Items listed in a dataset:
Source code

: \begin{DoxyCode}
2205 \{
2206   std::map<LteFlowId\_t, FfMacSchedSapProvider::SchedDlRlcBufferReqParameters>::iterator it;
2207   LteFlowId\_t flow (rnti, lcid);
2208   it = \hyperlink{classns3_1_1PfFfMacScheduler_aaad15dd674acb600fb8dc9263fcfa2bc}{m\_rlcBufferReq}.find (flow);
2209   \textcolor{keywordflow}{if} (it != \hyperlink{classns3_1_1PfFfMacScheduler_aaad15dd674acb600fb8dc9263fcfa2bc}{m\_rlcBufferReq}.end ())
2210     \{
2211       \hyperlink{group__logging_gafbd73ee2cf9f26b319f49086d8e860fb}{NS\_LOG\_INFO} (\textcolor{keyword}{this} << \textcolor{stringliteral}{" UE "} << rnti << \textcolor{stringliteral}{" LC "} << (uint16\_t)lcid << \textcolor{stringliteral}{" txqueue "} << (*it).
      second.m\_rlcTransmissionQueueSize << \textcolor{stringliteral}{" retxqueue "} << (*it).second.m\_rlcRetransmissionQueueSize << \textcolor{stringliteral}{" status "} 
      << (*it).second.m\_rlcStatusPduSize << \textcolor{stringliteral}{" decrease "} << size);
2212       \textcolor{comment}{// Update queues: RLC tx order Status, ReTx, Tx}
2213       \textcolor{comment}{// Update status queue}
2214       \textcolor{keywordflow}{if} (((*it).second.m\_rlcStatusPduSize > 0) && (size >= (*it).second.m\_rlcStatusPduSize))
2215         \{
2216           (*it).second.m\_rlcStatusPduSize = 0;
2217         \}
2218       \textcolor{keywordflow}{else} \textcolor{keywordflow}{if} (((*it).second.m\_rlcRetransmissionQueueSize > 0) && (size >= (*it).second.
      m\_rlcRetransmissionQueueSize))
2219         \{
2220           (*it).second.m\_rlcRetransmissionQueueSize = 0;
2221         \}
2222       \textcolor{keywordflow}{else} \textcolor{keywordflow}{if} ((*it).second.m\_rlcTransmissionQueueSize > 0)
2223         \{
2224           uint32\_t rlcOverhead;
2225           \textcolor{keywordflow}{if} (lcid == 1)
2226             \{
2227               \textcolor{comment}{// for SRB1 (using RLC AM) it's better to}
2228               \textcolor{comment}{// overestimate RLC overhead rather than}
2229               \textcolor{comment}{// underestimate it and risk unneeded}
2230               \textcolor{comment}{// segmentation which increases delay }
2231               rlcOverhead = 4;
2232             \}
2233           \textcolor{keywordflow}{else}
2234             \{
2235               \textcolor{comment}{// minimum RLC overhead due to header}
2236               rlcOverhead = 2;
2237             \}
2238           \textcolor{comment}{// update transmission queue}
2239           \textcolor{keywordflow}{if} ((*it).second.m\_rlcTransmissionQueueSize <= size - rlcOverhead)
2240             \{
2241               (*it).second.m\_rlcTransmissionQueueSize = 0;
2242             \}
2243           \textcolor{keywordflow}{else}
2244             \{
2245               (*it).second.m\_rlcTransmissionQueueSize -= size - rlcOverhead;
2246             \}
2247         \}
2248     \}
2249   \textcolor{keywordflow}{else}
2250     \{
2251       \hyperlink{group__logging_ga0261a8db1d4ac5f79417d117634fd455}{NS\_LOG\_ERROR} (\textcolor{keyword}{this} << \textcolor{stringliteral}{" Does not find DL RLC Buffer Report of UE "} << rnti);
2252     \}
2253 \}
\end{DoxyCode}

What you should do
Reply with the number of lines above in which the word "rnti" appears, and with nothing else.

The answer
3